The review could shed light on the Education Department’s reluctance, documented by a series of ProPublica articles, to investigate alleged discrimination by school districts and colleges.
The Office of Inspector General for the U.S. Department of Education has announced that it is scrutinizing how the department handles civil rights complaints, potentially fueling a debate over the Trump administration’s scaled-back vigilance on a hot-button issue.
Under Secretary of Education Betsy DeVos, the department has pulled back from the Obama administration’s emphasis on investigating allegations of systemic civil rights violations by school districts and colleges, instead focusing its attention on individual complaints of mistreatment, as ProPublica has reported in a series of articles.
According to its annual report released Wednesday, one of the inspector general’s priorities is determining whether the department’s civil rights division has been appropriately dismissing discrimination complaints in accordance with federal policies and procedures. OIG reviews typically assess the efficiency, effectiveness and integrity of department operations and look for fraud, waste or abuse.

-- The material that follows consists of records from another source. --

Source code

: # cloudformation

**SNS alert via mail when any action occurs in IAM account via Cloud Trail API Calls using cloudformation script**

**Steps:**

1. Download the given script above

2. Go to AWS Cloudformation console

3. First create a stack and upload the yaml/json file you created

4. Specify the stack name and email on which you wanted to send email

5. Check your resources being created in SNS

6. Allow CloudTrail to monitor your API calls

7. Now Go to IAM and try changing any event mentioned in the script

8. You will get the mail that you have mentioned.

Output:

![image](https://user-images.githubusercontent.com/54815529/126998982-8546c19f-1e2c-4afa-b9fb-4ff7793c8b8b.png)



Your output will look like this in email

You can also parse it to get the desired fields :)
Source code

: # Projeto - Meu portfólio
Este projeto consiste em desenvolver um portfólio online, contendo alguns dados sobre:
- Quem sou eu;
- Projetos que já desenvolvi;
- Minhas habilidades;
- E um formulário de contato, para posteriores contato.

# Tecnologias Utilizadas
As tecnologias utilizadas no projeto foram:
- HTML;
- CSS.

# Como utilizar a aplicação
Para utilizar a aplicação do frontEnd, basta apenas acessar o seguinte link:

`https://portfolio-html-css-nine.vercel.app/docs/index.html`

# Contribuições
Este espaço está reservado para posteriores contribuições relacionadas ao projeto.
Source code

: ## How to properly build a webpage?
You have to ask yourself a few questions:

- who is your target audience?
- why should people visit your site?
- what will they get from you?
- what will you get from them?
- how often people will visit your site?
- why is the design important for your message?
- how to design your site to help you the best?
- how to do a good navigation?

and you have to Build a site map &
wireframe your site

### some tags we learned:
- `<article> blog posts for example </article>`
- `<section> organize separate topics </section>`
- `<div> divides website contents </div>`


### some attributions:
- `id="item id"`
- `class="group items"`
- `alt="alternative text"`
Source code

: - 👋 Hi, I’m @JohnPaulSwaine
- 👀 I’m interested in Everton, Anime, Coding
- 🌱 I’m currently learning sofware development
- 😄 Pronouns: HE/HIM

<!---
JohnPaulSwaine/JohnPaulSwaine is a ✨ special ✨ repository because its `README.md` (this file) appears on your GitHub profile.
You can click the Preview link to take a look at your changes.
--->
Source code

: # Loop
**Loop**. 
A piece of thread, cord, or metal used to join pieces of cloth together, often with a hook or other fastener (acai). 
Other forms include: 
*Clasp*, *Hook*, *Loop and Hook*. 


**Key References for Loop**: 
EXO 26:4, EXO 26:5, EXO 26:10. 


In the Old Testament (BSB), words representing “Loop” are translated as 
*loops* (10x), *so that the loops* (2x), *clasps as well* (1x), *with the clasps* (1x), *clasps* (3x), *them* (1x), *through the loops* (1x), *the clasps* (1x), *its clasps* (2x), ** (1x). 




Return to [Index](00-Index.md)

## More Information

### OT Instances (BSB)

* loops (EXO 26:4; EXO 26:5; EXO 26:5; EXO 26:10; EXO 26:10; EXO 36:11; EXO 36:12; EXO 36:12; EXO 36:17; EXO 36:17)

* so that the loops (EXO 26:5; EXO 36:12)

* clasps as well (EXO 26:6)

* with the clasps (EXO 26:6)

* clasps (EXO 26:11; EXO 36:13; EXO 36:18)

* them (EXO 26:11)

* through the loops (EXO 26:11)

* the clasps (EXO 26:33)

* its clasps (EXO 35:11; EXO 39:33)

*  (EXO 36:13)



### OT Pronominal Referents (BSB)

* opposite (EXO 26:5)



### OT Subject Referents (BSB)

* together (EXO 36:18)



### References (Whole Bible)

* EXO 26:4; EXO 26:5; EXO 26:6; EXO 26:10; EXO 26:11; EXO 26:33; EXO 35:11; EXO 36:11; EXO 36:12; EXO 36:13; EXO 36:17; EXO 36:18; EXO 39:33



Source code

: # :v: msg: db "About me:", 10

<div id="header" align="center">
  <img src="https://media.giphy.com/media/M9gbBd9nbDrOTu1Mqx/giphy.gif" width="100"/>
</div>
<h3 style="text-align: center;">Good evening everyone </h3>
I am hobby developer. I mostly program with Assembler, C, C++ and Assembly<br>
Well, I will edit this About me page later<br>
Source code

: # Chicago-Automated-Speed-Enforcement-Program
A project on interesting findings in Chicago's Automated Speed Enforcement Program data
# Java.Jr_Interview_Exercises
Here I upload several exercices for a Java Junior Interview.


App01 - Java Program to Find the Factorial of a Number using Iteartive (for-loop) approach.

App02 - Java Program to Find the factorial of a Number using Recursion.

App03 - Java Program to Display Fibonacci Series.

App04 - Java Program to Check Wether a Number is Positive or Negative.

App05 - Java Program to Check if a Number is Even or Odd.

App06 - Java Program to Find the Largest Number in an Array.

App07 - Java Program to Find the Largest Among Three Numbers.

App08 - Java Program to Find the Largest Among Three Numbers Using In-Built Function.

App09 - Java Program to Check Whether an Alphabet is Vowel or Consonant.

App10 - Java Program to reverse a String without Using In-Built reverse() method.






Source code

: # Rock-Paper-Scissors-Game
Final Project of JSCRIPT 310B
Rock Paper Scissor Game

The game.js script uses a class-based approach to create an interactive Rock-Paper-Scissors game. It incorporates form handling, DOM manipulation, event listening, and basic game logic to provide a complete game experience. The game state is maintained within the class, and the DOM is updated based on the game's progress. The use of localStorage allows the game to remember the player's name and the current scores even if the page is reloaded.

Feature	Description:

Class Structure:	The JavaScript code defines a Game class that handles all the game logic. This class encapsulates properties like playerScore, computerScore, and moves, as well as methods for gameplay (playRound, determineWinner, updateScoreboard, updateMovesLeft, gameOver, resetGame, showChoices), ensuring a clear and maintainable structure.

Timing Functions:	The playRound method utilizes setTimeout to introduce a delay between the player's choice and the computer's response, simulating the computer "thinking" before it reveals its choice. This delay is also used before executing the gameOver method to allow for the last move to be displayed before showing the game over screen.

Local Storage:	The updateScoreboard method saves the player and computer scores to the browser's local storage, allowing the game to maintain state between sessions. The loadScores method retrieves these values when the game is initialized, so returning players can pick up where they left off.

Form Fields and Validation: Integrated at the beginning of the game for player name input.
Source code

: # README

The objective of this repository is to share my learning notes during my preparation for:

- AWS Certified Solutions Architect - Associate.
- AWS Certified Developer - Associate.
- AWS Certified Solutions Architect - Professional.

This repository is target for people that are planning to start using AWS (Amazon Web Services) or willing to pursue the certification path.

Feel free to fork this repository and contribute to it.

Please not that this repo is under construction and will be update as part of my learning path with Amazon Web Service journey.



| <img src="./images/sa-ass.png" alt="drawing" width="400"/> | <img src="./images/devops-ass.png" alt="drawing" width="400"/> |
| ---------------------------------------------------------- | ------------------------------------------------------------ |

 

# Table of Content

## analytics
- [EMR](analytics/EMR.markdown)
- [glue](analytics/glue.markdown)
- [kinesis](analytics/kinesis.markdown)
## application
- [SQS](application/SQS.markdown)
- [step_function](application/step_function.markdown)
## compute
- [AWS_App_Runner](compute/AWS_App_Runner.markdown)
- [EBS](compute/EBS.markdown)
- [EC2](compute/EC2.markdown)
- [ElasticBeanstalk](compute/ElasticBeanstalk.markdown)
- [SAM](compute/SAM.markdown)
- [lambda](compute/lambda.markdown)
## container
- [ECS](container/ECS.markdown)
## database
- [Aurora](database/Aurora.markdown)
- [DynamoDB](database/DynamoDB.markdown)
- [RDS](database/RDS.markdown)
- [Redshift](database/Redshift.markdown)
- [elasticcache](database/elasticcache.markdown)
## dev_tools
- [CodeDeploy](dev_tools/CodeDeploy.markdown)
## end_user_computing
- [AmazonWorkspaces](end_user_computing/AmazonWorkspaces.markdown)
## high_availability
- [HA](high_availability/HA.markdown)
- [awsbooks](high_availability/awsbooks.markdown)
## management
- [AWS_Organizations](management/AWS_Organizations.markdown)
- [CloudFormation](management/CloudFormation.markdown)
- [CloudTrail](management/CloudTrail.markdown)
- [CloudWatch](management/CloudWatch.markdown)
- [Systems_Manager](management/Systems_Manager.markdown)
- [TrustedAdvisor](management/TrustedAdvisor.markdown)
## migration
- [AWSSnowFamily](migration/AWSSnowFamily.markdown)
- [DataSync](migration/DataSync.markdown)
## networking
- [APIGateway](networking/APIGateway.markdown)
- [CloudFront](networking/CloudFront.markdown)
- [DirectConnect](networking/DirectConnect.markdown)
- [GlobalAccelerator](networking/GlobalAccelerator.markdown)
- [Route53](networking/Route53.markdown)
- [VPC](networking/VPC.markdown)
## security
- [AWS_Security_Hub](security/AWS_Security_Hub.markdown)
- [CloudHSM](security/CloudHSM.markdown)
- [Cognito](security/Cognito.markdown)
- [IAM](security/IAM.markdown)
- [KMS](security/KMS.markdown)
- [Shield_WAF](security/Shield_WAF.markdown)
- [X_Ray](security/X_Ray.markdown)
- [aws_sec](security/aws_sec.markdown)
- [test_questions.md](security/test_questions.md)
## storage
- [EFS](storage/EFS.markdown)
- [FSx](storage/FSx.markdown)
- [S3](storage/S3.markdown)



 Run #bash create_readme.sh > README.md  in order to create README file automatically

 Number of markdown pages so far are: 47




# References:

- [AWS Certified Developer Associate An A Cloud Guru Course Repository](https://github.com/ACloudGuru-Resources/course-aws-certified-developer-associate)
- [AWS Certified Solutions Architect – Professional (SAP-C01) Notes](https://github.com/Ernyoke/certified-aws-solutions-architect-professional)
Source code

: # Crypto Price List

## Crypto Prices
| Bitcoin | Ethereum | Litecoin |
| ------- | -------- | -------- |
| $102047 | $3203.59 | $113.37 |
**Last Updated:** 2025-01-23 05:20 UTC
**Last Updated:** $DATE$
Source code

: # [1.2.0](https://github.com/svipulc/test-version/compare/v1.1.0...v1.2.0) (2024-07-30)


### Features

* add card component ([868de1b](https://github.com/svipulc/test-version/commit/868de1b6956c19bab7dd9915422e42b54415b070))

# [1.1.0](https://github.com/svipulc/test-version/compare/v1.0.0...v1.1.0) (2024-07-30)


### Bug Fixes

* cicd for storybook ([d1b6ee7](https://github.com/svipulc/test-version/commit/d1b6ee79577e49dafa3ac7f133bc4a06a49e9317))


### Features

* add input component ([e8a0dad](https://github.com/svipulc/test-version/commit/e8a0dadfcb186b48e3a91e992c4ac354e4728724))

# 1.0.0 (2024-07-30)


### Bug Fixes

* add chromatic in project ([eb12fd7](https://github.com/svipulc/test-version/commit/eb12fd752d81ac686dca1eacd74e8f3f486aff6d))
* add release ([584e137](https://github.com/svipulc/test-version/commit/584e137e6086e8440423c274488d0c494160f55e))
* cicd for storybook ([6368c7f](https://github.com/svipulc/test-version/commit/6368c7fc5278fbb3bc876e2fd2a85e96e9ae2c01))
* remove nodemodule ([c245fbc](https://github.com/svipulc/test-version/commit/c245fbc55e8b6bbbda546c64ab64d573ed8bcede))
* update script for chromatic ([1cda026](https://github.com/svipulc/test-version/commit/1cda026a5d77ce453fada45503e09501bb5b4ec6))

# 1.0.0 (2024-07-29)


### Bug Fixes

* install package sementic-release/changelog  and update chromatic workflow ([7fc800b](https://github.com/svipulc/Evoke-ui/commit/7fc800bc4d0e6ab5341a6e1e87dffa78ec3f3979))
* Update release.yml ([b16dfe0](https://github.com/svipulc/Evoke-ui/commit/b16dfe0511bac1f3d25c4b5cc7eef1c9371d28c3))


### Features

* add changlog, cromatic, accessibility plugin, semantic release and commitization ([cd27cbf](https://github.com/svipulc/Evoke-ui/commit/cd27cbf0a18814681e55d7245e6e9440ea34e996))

“The audit is currently underway and we hope to be done in 2019,” said Catherine Grant, a public affairs liaison for the office, which is an independent entity within the department that audits federal programs and investigates internal fraud.
Grant declined to discuss details of the audit, citing a longstanding policy put “in place to protect and maintain the integrity of our efforts.” The department’s inspector general, Kathleen S. Tighe, has served in that position since 2010, and she has spent most of her career in the federal government ferreting out fraud.
Catherine Lhamon, who led the department’s civil rights office from August 2013 until January 2017 and currently chairs the United States Commission on Civil Rights, said that the new audit is badly needed.
“External oversight seems more than warranted given the high dismissal rates and OCR’s whipsawing on its authority not to investigate topics Congress specifically charged it to protect,” Lhamon said. “Students deserve better from their government.”